Creating a CSV for the whole dataset produces a file `~800MB`.

Thus, we decided to choose only the data with preprocessing level `Frame`. These files proved to be accurate as accurate as the `Raw` data, but they already normalized and resampled at `30Hz`.

The `Raw` data is used to extract the `IBI` and calculate new HRV from them.

Finally, the dataset of interest is comprised by:
- `Annotations`, `Behavior`, and `Physio` as found in the folder: `Frame`
- `IBI` is excluded from the dataset because presents irregular samples.
- New `IBI` and `HRV` is calculated from the folder: `Raw`.

In [None]:
# Participants IDS
PARTICIPANTS_IDS = np.arange(1,33)
# Load data Annotations, Behavior, and Physio
DATA_GROUPS = data_loader_ceap.LIST_DATA_TYPES
# Load the Raw, Transformed, or Frame (resampled) data processing
DATA_PROCESSING_LEVELS = ["Frame"]#data_loader_ceap.LIST_PROCESSING_LEVELS
print(f"DATA_GROUPS={DATA_GROUPS}, DATA_PROCESSING_LEVELS={DATA_PROCESSING_LEVELS}")

In [None]:
# Where the compiled dataset will be stored
DATASET_POSTPROCESSED_FILENAME = gen_path_temp("Dataset_CEAP_resampled_by_Frame", extension=".csv")

# Load or create dataframe with statistics of initial dataset
data_postprocessed = None

### INPUTS / OUTPUTS
"""EDIT CUSTOM FILENAMES"""
input_files = [DATASET_POSTPROCESSED_FILENAME]

# Try to load or create files
for tries in range(3): # One for loading, and max 2 for creating+loading
    try:
        ### LOAD FILE
        print(f"Try # {tries+1} to load files: {input_files}")
        
        #vvvvvvvvvvvvvvvvvvvvvvvvvvvvvvvvvvvvvvvvvvvvvvvvvvvvvvvvvvvv
        ##          Custom functions to READ from files
        data_postprocessed = pd.read_csv(input_files[0])
        print(f"File {input_files[0]} was successfully loaded")
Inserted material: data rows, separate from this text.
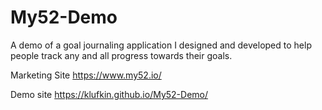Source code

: # My52-Demo

A demo of a goal journaling application I designed and developed to help people track any and all progress towards their goals.

Marketing Site
https://www.my52.io/

Demo site
https://klufkin.github.io/My52-Demo/
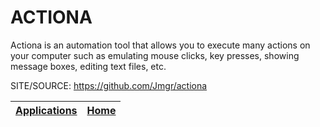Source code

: # ACTIONA

 Actiona is an automation tool that allows you to execute many actions on your computer such as emulating mouse clicks, key presses, showing message boxes, editing text files, etc.

 SITE/SOURCE: https://github.com/Jmgr/actiona

 | [Applications](https://portable-linux-apps.github.io/apps.html) | [Home](https://portable-linux-apps.github.io)
 | --- | --- |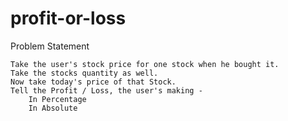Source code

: # profit-or-loss

Problem Statement

    Take the user's stock price for one stock when he bought it.
    Take the stocks quantity as well.
    Now take today's price of that Stock.
    Tell the Profit / Loss, the user's making -
        In Percentage
        In Absolute
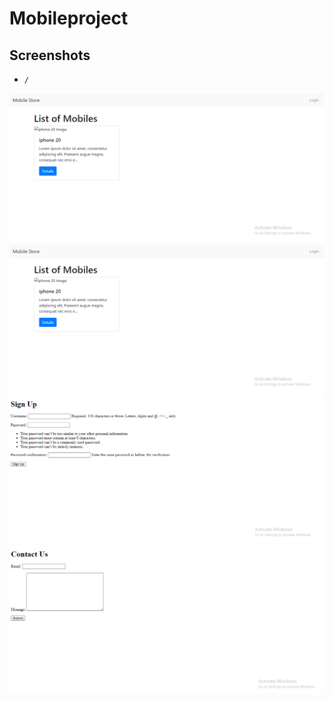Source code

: # Mobileproject

## Screenshots

- `/`

![Home](./screenshot/home1.png)
![Login](./screenshot/login1.png)
![SignUp](./screenshot/signup1.png)
![Contact Us](./screenshot/contact1.png)
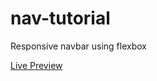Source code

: # nav-tutorial
 Responsive navbar using flexbox

[Live Preview](https://htmlpreview.github.io/?https://github.com/russs123/nav-tutorial/blob/main/index.html)
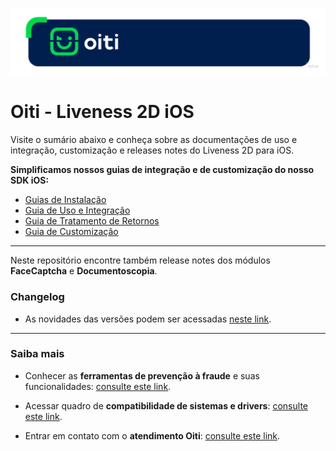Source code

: <p style="align: center;">
  <img src="Images/OitiHeader.png"/>
</p>

# Oiti - Liveness 2D iOS

Visite o sumário abaixo e conheça sobre as documentações de uso e integração, customização e releases notes do Liveness 2D para iOS.

**Simplificamos nossos guias de integração e de customização do nosso SDK iOS:**

- [Guias de Instalação](https://devcenter.certiface.io/docs/guia-de-instalacao-ios)
- [Guia de Uso e Integração](https://devcenter.certiface.io/docs/guia-de-uso-e-integracao-ios)
- [Guia de Tratamento de Retornos](https://devcenter.certiface.io/docs/guia-de-tratamento-de-retorno-ios)
- [Guia de Customização](https://devcenter.certiface.io/docs/customiza%C3%A7%C3%A3o-ios)

--- 

Neste repositório encontre também release notes dos módulos **FaceCaptcha** e **Documentoscopia**.

### Changelog

- As novidades das versões podem ser acessadas [neste link](Changelogs/1.0.0.md).

--- 

### Saiba mais

- Conhecer as **ferramentas de prevenção à fraude** e suas funcionalidades:  [consulte este link](https://devcenter.certiface.io/docs/certiface-funcionalidades).

- Acessar quadro de **compatibilidade de sistemas e drivers**: [consulte este link](https://devcenter.certiface.io/docs/compatibilidade-dos-servicos).

- Entrar em contato com o **atendimento Oiti**: [consulte este link](https://devcenter.certiface.io/docs/portal-de-atendimento).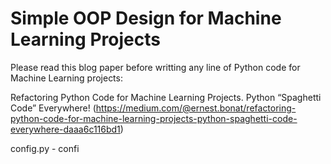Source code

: # Simple OOP Design for Machine Learning Projects
Please read this blog paper before writting any line of Python code for Machine Learning projects:

Refactoring Python Code for Machine Learning Projects. Python “Spaghetti Code” Everywhere! (https://medium.com/@ernest.bonat/refactoring-python-code-for-machine-learning-projects-python-spaghetti-code-everywhere-daaa6c116bd1)

config.py - confi



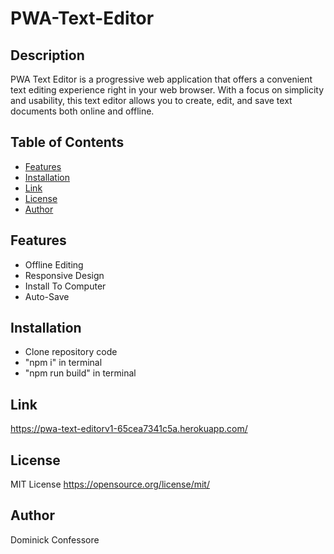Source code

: # PWA-Text-Editor

## Description
PWA Text Editor is a progressive web application that offers a convenient text editing experience right in your web browser. With a focus on simplicity and usability, this text editor allows you to create, edit, and save text documents both online and offline.

## Table of Contents
* [Features](#features)
* [Installation](#installation)
* [Link](#link)
* [License](#license)
* [Author](#Author)

## Features
* Offline Editing
* Responsive Design
* Install To Computer
* Auto-Save

## Installation
* Clone repository code
* "npm i" in terminal
* "npm run build" in terminal

## Link
https://pwa-text-editorv1-65cea7341c5a.herokuapp.com/

## License
MIT License https://opensource.org/license/mit/

## Author
Dominick Confessore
        #############################################################
        break
    except Exception as e:
        ### CREATE FILE
        print(f"File not found. Creating again! {e}")
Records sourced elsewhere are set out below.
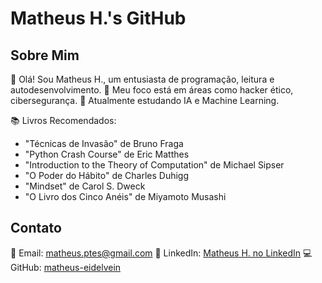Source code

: # Matheus H.'s GitHub

## Sobre Mim

👋 Olá! Sou Matheus H., um entusiasta de programação, leitura e autodesenvolvimento.
🎯 Meu foco está em áreas como hacker ético, cibersegurança.
🚀 Atualmente estudando IA e Machine Learning.

📚 Livros Recomendados:

- "Técnicas de Invasão" de Bruno Fraga
- "Python Crash Course" de Eric Matthes
- "Introduction to the Theory of Computation" de Michael Sipser
- "O Poder do Hábito" de Charles Duhigg
- "Mindset" de Carol S. Dweck
- "O Livro dos Cinco Anéis" de Miyamoto Musashi


## Contato

📧 Email: [matheus.ptes@gmail.com](mailto:matheus.ptes@gmail.com)
🔗 LinkedIn: [Matheus H. no LinkedIn](https://www.linkedin.com/in/matheus-henrique-7b2689240/)
💻 GitHub: [matheus-eidelvein](https://github.com/matheus-eidelvein)

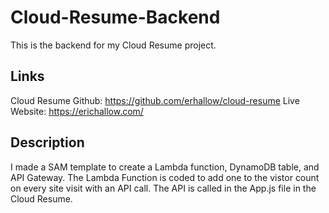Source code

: # Cloud-Resume-Backend

This is the backend for my Cloud Resume project. 

## Links

Cloud Resume Github: https://github.com/erhallow/cloud-resume
Live Website: https://erichallow.com/

## Description

I made a SAM template to create a Lambda function, DynamoDB table, and API Gateway. The Lambda Function is coded to add one to the vistor count on every site visit with an API call. The API is called in the App.js file in the Cloud Resume.

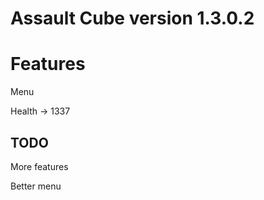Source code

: # Assault Cube version 1.3.0.2

# Features
  Menu
  
  Health -> 1337

## TODO ##

More features

Better menu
        #vvvvvvvvvvvvvvvvvvvvvvvvvvvvvvvvvvvvvvvvvvvvvvvvvvvvvvvvvvvv
        ##          Custom functions to WRITE to disk

        # Load all data resampled by frame
        for pid in PARTICIPANTS_IDS:
            for dttype in DATA_GROUPS:
                for prep in DATA_PROCESSING_LEVELS:
                    df_single_file = data_loader_ceap.load_data_from_participant(pid,dttype,prep)
                    data_postprocessed = df_single_file if (data_postprocessed is None) else pd.concat([data_postprocessed, df_single_file], axis=0)
            
        # Saving .csv
        data_postprocessed.to_csv( input_files[0], index=False)
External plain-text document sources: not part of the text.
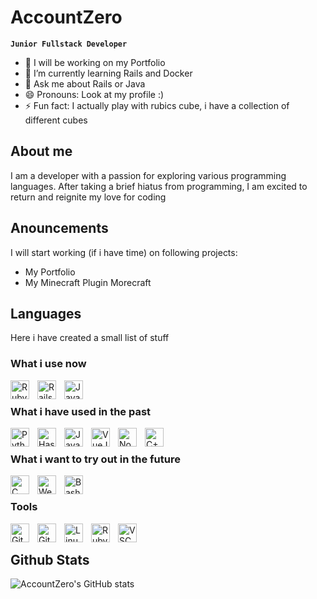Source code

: # AccountZero
**`Junior Fullstack Developer`**

- 🔭 I will be working on my Portfolio 
- 🌱 I’m currently learning Rails and Docker
- 💬 Ask me about Rails or Java
- 😄 Pronouns: Look at my profile :)
- ⚡ Fun fact: I actually play with rubics cube, i have a collection of different cubes

## About me
I am a developer with a passion for exploring various programming languages. After taking a brief hiatus from programming, I am excited to return and reignite my love for coding

## Anouncements
I will start working (if i have time) on following projects:
- My Portfolio
- My Minecraft Plugin Morecraft

## Languages
Here i have created a small list of stuff

### What i use now
<img align="left" alt="Ruby" width="30px" style="padding-right:10px;" src="https://cdn.jsdelivr.net/gh/devicons/devicon@latest/icons/ruby/ruby-original.svg" />
<img align="left" alt="Rails" width="30px" style="padding-right:10px;" src="https://cdn.jsdelivr.net/gh/devicons/devicon@latest/icons/rails/rails-plain.svg" />
<img align="left" alt="Java" width="30px" style="padding-right:10px;" src="https://cdn.jsdelivr.net/gh/devicons/devicon/icons/java/java-original.svg"/>
<br />

### What i have used in the past
<img align="left" alt="Python" width="30px" style="padding-right:10px;" src="https://cdn.jsdelivr.net/gh/devicons/devicon/icons/python/python-plain.svg" />
<img align="left" alt="Haskell" width="30px" style="padding-right:10px;" src="https://cdn.jsdelivr.net/gh/devicons/devicon@latest/icons/haskell/haskell-original.svg" />
<img align="left" alt="JavaScript" width="30px" style="padding-right:10px;" src="https://cdn.jsdelivr.net/gh/devicons/devicon/icons/javascript/javascript-plain.svg" />
<img align="left" alt="VueJS" width="30px" style="padding-right:10px;" src="https://cdn.jsdelivr.net/gh/devicons/devicon@latest/icons/vuejs/vuejs-original.svg" />
<img align="left" alt="NodeJS" width="30px" style="padding-right:10px;" src="https://cdn.jsdelivr.net/gh/devicons/devicon/icons/nodejs/nodejs-original.svg" />
<img align="left" alt="C++" width="30px" style="padding-right:10px;" src="https://cdn.jsdelivr.net/gh/devicons/devicon@latest/icons/cplusplus/cplusplus-original.svg" />
<br />

### What i want to try out in the future
<img align="left" alt="C" width="30px" style="padding-right:10px;" src="https://cdn.jsdelivr.net/gh/devicons/devicon@latest/icons/c/c-original.svg" />
<img align="left" alt="Web Assembly" width="30px" style="padding-right:10px;" src="https://cdn.jsdelivr.net/gh/devicons/devicon@latest/icons/wasm/wasm-original.svg" />
<img align="left" alt="Bash" width="30px" style="padding-right:10px;" src="https://cdn.jsdelivr.net/gh/devicons/devicon/icons/bash/bash-original.svg" />
<br />

### Tools
<img align="left" alt="GitHub" width="30px" style="padding-right:10px;" src="https://cdn.jsdelivr.net/gh/devicons/devicon/icons/github/github-original.svg" />
<img align="left" alt="Git" width="30px" style="padding-right:10px;" src="https://cdn.jsdelivr.net/gh/devicons/devicon/icons/git/git-original.svg" />
<img align="left" alt="Linux" width="30px" style="padding-right:10px;" src="https://cdn.jsdelivr.net/gh/devicons/devicon/icons/linux/linux-original.svg" />
<img align="left" alt="RubyMine" width="30px" style="padding-right:10px;" src="https://cdn.jsdelivr.net/gh/devicons/devicon@latest/icons/rubymine/rubymine-original.svg" />
<img align="left" alt="VSCode" width="30px" style="padding-right:10px;" src="https://cdn.jsdelivr.net/gh/devicons/devicon@latest/icons/vscode/vscode-original.svg" />
<br />

## Github Stats
![AccountZero's GitHub stats](https://github-readme-stats.vercel.app/api?username=accountzero&theme=vue-dark&show_icons=true)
        #^^^^^^^^^^^^^^^^^^^^^^^^^^^^^^^^^^^^^^^^^^^^^^^^^^^^^^^^^^^^
        print(f"\n\tFinished creating files {input_files}")

In [None]:
data_postprocessed

---
# 2. Preprocessing stages
---

1. Delete the data corresponding to `IBI` because it has different sampling frequency than the rest of the dataset. The `IBI` will be replaced later with a signal indicating the peaks.
2. Supersample the `Frame` data from `VideoID=1` from 25 to 30Hz. *Reason:* All data in `Frame` is resampled to the FPS (Frames per second) of the video where the data was collected. However, `VideoID=1` is the only one with @25Hz, whereas all others `VideoID=2..8` are resampled @30Hz. Supersample `V1` to make them consistent across videos.
3. Extract heart-rate variability data from the `IBI` column in the type `Raw`. *Reason:* 

In [None]:
# Constant sampling frequency to be applied to data from Video1 and to transform IBI to peaks.
RESAMPLING_FREQUENCY = 30       # What is the sampling frequency of the peaks array?

# Name of the column containing IBI data (this column will be removed and replaced by R-peaks)
ibi_colname = "IBI_IBI"
r_peaks_colname = "IBI_R_Peaks" # Name that will be used after transforming IBI into R-peaks

## Remove IBI data

Remove all the dataset with IBI, and drop the rows with NA. This cleaning should lead to dataframes that have the same number of samples per participant, video, and data group. (i.e., 1800 rows)

In [None]:
# Remove IBI colnames. 
# However, we also need to delete the rows full of NaN, that only had values on IBI.
data_postprocessed = data_postprocessed.drop([ibi_colname], axis=1)
data_postprocessed

In [None]:
# Identify the non-numeric `basic` colnames from the `data` colnames containing the relevant time-series.
# The rows whose `data_colnames` are all NaN will be removed. Because it was a row created by IBI.
basic_cols = ["data_type","processing_level", participant_colname, video_colname, ts_colname]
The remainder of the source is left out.